Activity:
Below are entries. Copy exactly the lines running from the line that holds "### [Hash Table](/Hash_Table)" to the line that holds "- [136. Single", with both ends included.

Dataset content:
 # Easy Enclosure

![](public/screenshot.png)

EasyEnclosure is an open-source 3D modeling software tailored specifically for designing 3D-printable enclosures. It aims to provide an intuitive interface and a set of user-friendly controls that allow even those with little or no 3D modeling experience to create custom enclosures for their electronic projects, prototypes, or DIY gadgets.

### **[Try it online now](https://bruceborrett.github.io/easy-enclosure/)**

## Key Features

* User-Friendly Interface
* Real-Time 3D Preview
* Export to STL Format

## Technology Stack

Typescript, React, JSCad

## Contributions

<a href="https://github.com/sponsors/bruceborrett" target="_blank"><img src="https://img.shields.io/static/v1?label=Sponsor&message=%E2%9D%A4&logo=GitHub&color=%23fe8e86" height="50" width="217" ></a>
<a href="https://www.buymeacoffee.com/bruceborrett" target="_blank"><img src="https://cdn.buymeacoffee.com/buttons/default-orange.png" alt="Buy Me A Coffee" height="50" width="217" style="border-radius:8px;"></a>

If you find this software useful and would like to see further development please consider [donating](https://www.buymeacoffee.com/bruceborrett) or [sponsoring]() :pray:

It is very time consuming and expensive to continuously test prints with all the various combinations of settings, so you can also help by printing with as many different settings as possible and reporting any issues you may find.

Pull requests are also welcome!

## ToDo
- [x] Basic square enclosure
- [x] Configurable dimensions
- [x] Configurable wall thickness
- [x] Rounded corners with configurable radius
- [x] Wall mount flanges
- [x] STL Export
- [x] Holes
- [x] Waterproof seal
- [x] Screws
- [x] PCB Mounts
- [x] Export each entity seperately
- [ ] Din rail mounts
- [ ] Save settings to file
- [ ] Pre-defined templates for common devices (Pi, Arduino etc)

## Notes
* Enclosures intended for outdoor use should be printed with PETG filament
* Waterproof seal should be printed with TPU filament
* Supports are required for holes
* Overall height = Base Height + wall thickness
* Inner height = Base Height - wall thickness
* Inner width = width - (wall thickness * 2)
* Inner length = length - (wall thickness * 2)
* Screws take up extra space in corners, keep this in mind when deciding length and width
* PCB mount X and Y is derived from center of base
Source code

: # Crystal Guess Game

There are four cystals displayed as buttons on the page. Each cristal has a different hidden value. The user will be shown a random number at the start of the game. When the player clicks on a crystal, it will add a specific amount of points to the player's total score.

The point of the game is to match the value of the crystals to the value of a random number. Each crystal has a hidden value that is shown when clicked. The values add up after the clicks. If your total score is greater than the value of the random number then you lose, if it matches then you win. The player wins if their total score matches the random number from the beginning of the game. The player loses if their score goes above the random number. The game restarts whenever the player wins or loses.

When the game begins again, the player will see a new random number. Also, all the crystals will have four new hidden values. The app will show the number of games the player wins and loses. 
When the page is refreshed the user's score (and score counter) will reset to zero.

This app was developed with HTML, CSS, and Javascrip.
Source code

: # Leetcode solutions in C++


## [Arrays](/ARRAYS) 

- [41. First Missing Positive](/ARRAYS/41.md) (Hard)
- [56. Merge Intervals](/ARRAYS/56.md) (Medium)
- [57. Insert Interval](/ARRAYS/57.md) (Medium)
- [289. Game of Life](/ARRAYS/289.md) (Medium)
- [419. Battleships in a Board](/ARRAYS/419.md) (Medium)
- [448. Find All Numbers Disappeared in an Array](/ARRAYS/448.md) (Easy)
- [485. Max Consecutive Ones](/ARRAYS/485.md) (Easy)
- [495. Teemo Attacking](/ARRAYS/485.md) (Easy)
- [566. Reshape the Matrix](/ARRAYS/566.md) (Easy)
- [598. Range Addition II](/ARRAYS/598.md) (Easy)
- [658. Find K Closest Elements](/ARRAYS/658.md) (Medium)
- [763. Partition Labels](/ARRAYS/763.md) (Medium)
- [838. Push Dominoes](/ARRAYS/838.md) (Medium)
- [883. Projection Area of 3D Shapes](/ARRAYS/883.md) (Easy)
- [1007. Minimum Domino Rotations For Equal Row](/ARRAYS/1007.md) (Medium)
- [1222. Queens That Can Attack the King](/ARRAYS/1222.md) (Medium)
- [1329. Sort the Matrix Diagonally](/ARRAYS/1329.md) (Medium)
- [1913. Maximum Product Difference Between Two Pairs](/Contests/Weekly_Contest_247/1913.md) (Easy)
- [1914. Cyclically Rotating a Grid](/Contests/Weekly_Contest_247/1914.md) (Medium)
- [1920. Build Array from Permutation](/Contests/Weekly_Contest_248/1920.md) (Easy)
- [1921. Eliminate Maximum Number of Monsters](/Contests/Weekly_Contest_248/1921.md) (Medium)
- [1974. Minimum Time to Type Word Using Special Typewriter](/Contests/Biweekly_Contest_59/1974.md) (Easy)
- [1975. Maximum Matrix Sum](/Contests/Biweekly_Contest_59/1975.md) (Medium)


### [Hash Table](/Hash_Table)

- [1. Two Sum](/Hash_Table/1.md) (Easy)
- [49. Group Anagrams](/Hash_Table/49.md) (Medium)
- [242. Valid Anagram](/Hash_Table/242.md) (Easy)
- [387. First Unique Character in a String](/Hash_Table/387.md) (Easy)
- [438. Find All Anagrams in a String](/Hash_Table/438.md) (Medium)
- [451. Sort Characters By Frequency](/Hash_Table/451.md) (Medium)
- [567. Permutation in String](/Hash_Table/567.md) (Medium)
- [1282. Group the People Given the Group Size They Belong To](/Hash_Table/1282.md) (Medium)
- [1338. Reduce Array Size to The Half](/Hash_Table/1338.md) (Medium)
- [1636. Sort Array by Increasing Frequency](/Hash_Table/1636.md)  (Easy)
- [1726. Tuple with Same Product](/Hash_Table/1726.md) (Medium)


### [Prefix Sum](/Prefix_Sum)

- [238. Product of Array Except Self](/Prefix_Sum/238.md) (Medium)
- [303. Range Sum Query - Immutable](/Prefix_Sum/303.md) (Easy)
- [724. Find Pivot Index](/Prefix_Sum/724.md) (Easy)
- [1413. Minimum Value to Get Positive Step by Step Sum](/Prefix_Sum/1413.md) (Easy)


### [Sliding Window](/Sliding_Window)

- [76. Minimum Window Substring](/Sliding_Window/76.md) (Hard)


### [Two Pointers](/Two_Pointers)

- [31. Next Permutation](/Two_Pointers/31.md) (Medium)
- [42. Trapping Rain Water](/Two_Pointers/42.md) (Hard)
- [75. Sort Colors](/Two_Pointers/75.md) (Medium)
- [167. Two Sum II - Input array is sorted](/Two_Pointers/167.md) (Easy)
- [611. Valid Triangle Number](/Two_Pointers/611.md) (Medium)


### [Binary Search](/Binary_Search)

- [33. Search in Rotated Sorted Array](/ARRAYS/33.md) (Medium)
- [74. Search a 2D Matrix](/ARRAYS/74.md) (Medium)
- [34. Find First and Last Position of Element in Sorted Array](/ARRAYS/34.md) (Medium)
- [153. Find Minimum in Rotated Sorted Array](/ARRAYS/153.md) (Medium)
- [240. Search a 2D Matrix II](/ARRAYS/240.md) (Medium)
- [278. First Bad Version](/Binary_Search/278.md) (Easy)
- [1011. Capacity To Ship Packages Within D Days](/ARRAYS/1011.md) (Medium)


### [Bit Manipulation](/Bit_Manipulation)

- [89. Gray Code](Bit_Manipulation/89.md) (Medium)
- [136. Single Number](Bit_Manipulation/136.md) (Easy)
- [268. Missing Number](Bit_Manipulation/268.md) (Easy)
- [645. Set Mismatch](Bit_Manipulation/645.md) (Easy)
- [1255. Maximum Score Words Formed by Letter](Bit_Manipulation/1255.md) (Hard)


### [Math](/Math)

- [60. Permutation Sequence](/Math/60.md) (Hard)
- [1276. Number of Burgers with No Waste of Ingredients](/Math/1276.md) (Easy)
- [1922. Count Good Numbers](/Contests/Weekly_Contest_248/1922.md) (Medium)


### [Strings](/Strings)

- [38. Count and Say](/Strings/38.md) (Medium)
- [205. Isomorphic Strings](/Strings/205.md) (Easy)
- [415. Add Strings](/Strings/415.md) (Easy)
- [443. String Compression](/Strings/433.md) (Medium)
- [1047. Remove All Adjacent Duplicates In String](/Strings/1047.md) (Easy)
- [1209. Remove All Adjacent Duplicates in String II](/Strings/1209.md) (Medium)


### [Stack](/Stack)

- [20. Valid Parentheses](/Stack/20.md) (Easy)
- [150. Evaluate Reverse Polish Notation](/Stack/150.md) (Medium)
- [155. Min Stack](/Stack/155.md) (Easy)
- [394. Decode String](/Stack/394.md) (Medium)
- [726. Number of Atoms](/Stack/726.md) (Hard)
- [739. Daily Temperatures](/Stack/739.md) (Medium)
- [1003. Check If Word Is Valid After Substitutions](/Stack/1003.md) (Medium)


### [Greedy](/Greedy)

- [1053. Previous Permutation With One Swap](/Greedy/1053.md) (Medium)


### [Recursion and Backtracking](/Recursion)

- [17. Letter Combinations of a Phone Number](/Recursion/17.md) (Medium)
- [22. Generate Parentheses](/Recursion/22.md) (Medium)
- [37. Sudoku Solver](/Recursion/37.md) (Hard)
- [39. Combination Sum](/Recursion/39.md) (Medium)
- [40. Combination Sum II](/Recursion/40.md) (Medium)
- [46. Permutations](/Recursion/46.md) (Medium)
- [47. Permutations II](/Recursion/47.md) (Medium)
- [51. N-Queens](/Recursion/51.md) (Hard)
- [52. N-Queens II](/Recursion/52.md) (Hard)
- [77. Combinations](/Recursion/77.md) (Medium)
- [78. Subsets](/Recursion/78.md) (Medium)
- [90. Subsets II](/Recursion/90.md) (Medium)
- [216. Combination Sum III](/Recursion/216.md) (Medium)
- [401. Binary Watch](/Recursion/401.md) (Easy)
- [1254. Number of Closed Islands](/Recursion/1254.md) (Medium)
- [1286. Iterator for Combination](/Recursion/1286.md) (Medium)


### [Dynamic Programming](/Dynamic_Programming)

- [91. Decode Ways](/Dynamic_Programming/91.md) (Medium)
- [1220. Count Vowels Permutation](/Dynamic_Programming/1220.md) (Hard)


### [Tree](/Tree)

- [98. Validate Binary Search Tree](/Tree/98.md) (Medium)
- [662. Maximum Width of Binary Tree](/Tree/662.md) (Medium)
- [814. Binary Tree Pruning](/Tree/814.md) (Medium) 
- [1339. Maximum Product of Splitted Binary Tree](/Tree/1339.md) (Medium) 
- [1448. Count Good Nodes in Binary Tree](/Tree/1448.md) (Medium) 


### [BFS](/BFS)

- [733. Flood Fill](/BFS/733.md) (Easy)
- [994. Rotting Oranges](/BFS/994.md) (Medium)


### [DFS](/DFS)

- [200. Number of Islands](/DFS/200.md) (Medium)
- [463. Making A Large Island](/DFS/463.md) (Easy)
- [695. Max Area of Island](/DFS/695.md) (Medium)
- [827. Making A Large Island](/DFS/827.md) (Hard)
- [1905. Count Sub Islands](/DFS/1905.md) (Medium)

Written solution:
### [Hash Table](/Hash_Table)

- [1. Two Sum](/Hash_Table/1.md) (Easy)
- [49. Group Anagrams](/Hash_Table/49.md) (Medium)
- [242. Valid Anagram](/Hash_Table/242.md) (Easy)
- [387. First Unique Character in a String](/Hash_Table/387.md) (Easy)
- [438. Find All Anagrams in a String](/Hash_Table/438.md) (Medium)
- [451. Sort Characters By Frequency](/Hash_Table/451.md) (Medium)
- [567. Permutation in String](/Hash_Table/567.md) (Medium)
- [1282. Group the People Given the Group Size They Belong To](/Hash_Table/1282.md) (Medium)
- [1338. Reduce Array Size to The Half](/Hash_Table/1338.md) (Medium)
- [1636. Sort Array by Increasing Frequency](/Hash_Table/1636.md)  (Easy)
- [1726. Tuple with Same Product](/Hash_Table/1726.md) (Medium)


### [Prefix Sum](/Prefix_Sum)

- [238. Product of Array Except Self](/Prefix_Sum/238.md) (Medium)
- [303. Range Sum Query - Immutable](/Prefix_Sum/303.md) (Easy)
- [724. Find Pivot Index](/Prefix_Sum/724.md) (Easy)
- [1413. Minimum Value to Get Positive Step by Step Sum](/Prefix_Sum/1413.md) (Easy)


### [Sliding Window](/Sliding_Window)

- [76. Minimum Window Substring](/Sliding_Window/76.md) (Hard)


### [Two Pointers](/Two_Pointers)

- [31. Next Permutation](/Two_Pointers/31.md) (Medium)
- [42. Trapping Rain Water](/Two_Pointers/42.md) (Hard)
- [75. Sort Colors](/Two_Pointers/75.md) (Medium)
- [167. Two Sum II - Input array is sorted](/Two_Pointers/167.md) (Easy)
- [611. Valid Triangle Number](/Two_Pointers/611.md) (Medium)


### [Binary Search](/Binary_Search)

- [33. Search in Rotated Sorted Array](/ARRAYS/33.md) (Medium)
- [74. Search a 2D Matrix](/ARRAYS/74.md) (Medium)
- [34. Find First and Last Position of Element in Sorted Array](/ARRAYS/34.md) (Medium)
- [153. Find Minimum in Rotated Sorted Array](/ARRAYS/153.md) (Medium)
- [240. Search a 2D Matrix II](/ARRAYS/240.md) (Medium)
- [278. First Bad Version](/Binary_Search/278.md) (Easy)
- [1011. Capacity To Ship Packages Within D Days](/ARRAYS/1011.md) (Medium)


### [Bit Manipulation](/Bit_Manipulation)

- [89. Gray Code](Bit_Manipulation/89.md) (Medium)
- [136. Single Number](Bit_Manipulation/136.md) (Easy)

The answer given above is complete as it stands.